*** Opening of THE RECORDS ***

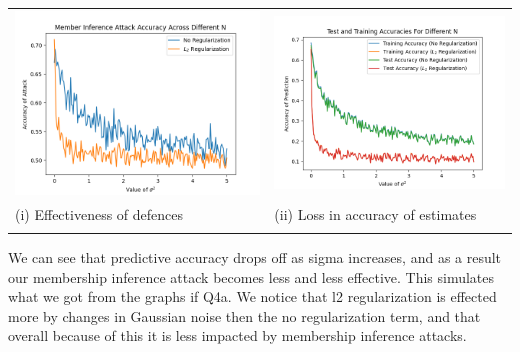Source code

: \documentclass{article}
\begin{document}
\begin{titlepage}
\begin{tabular}{ll}

 \includegraphics[width=.5\linewidth]{q4f.png} &  \includegraphics[width=.5\linewidth]{Q4g.png}\\
 \hfil (i) Effectiveness of defences  \hfil & \hfil (ii) Loss in accuracy of estimates \hfil \\\\
 
\end{tabular}
We can see that predictive accuracy drops off as sigma increases, and as a result our membership inference attack becomes less and less effective. This simulates what we got from the graphs if Q4a. We notice that l2 regularization is effected more by changes in Gaussian noise then the no regularization term, and that overall because of this it is less impacted by membership inference attacks.
\end{titlepage}
\end{document}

*** Close of THE RECORDS ***

PROBLEM: Without including a single picture, restate all of the data word for word.

SOLVED EXERCISE:
Source code

: \documentclass{article}
\begin{document}
\begin{titlepage}
\begin{tabular}{ll}

 \includegraphics[width=.5\linewidth]{q4f.png} &  \includegraphics[width=.5\linewidth]{Q4g.png}\\
 \hfil (i) Effectiveness of defences  \hfil & \hfil (ii) Loss in accuracy of estimates \hfil \\\\
 
\end{tabular}
We can see that predictive accuracy drops off as sigma increases, and as a result our membership inference attack becomes less and less effective. This simulates what we got from the graphs if Q4a. We notice that l2 regularization is effected more by changes in Gaussian noise then the no regularization term, and that overall because of this it is less impacted by membership inference attacks.
\end{titlepage}
\end{document}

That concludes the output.